# LIBRARIES & PACKAGES

In [None]:
import zipfile
import pandas as pd
import os
from google.colab import drive

In [None]:
drive.mount('/content/gdrive') # gdrive folder mounting

Mounted at /content/gdrive


# FUNCTIONS

In [None]:
def unzip_all(zip_file_path, zip_dir):
    """
    Unzips folder containing .txt files of eeg signals, reading from zip_file_path and storing unzipped data in zip_dir.

    Args:
        zip_file_path (str): Path to the zip folder containing txt files.
        zip_dir (str): Directory to store unzipped data.

    """

    zip_files = [f for f in os.listdir(zip_file_path) if f.endswith('.zip')]

    for zip_file in zip_files:
        path_zip = os.path.join(zip_file_path, zip_file)
        folder_name = os.path.splitext(zip_file)[0]
        path_extraction = os.path.join(zip_dir, folder_name)
        os.makedirs(path_extraction, exist_ok=True)

        with zipfile.ZipFile(path_zip, 'r') as zip_ref:
            zip_ref.extractall(path_extraction)

        print(f'Files of {zip_file} have been extracted in {path_extraction}')

In [None]:
def concatenate_txt(directory_path: str) -> pd.DataFrame:
    """
    Concatenates all txt files in the specified directory into a single
    DataFrame.

    Args:
        directory_path (str): Path to the directory containing CSV files.

    Returns:
        pd.DataFrame: Concatenated DataFrame.
    """
    txt_files = [
        file for file in os.listdir(directory_path) if file.endswith('.txt') or file.endswith('.TXT')
    ]
    # print("txt_files :", txt_files)
    dfs = []
    for txt in txt_files:
        single_sj = pd.read_table(os.path.join(directory_path, txt), header=None)
        dfs.append(single_sj.T)

    result = pd.concat(dfs, ignore_index=True)

    return result

#**Building the dataset**

The data (also known as BONN dataset) were downloaded from https://www.ukbonn.de/epileptologie/arbeitsgruppen/ag-lehnertz-neurophysik/downloads/. Specifically, five folders, each containing 100 .txt files, were obtained in .zip format for subsequent extraction.

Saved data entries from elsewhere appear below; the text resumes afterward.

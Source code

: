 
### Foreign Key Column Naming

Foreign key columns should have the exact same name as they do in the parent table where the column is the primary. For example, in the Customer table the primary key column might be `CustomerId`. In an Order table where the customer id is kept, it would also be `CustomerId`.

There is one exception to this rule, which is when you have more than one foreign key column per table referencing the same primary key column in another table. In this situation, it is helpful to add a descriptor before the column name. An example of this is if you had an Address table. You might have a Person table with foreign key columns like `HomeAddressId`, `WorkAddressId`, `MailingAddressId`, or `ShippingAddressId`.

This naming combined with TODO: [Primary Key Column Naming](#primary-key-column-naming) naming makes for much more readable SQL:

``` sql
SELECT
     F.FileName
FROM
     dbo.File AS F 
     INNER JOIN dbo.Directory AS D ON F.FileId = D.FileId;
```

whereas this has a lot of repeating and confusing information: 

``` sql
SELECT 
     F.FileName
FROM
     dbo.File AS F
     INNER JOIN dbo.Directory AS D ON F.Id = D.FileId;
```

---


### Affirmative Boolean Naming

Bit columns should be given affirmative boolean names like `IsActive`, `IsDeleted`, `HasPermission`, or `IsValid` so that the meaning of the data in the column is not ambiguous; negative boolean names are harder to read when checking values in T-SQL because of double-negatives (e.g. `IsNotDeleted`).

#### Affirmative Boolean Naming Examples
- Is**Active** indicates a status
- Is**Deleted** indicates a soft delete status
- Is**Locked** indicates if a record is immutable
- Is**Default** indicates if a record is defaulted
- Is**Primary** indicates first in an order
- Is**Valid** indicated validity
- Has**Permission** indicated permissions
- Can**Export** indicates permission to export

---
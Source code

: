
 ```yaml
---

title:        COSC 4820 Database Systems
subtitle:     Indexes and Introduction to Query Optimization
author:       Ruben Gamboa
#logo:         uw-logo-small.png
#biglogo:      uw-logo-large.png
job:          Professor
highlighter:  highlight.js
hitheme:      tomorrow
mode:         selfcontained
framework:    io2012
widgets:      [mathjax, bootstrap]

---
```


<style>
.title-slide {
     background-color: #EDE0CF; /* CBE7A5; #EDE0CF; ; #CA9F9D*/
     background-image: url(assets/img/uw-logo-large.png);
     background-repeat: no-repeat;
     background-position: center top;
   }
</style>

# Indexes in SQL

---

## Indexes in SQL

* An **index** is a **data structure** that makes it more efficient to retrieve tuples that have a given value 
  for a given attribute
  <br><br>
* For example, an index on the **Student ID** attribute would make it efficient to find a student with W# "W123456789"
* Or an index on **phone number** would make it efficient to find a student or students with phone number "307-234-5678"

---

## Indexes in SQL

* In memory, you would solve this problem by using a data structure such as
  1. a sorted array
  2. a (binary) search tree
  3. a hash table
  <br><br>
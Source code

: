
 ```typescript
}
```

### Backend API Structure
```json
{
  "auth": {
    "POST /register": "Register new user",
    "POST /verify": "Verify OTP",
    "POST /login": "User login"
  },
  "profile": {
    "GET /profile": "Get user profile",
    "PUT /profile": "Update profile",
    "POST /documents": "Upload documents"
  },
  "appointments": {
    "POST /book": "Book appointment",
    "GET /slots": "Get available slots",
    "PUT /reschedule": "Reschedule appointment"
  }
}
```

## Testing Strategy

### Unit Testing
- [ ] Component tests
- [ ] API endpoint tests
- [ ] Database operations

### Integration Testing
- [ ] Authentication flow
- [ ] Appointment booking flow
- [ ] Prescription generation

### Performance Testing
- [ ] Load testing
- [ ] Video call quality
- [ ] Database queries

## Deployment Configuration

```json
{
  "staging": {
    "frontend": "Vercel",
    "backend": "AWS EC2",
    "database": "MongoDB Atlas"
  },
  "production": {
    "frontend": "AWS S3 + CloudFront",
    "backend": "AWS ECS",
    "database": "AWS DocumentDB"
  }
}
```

Each of .txt file contains 4097 numerical value (either positives and negatives) representing the analogic-to-digital 12 bit conversion resulting from 128-signal channels recording procedure

In [None]:
# Setting zip path and unzipped folder directory variables
zip_file_path = '/content/gdrive/MyDrive/zip'
zip_dir = '/content/gdrive/MyDrive/zip/unzip'


unzip_all(zip_file_path, zip_dir) # extracting .zip files

Files of A.zip have been extracted in /content/gdrive/MyDrive/zip/unzip/A
Files of B.zip have been extracted in /content/gdrive/MyDrive/zip/unzip/B
Files of C.zip have been extracted in /content/gdrive/MyDrive/zip/unzip/C
Files of D.zip have been extracted in /content/gdrive/MyDrive/zip/unzip/D
Files of E.zip have been extracted in /content/gdrive/MyDrive/zip/unzip/E


In order to keep each 100 signals blocks labeled, we added a final column named 'class' with which we traced the specific EEG class belonging.
Specifically:
* **A** --> tracings recorded from healthy volunteers which were asked to be awake with eyes open;
* **B** --> tracings recorded from healthy volunteers which were asked to be awake with eyes closed;
* **C** --> tracings recorded from patients with epilepsy. The electrodes were placed on the hyppocampus of the opposite brain hemisphere with respect to the epileptogenic zone;
* **D** --> tracings recorded from patients with epilepsy. The electrodes were placed on the epileptogenic zone;
* **E** --> tracings recorded from patients with epilepsy during seizure activity.

In [None]:
# Creating concatenated sub_dataframes for each class, adding 'class' column

A = concatenate_txt(r"/content/gdrive/MyDrive/zip/unzip/A/Z")
A['class'] = 'A'
B = concatenate_txt(r"/content/gdrive/MyDrive/zip/unzip/B/O")
B['class'] = 'B'
C = concatenate_txt(r"/content/gdrive/MyDrive/zip/unzip/C/N")
C['class'] = 'C'
D = concatenate_txt(r"/content/gdrive/MyDrive/zip/unzip/D/F")
D['class'] = 'D'
E = concatenate_txt(r"/content/gdrive/MyDrive/zip/unzip/E/S")
E['class'] = 'E'

In [None]:
# Obtaining the working dataframe by concatenating each sub_dataframes into a single one of shape (500, 4098)
eeg = pd.concat([A,B,C,D,E])
eeg.to_csv(r'/content/gdrive/MyDrive/eeg.csv', # writing the .csv
          sep=";", header=True, index=False)

print("dimension of dataset: ", eeg.shape)
eeg.head()

(500, 4098)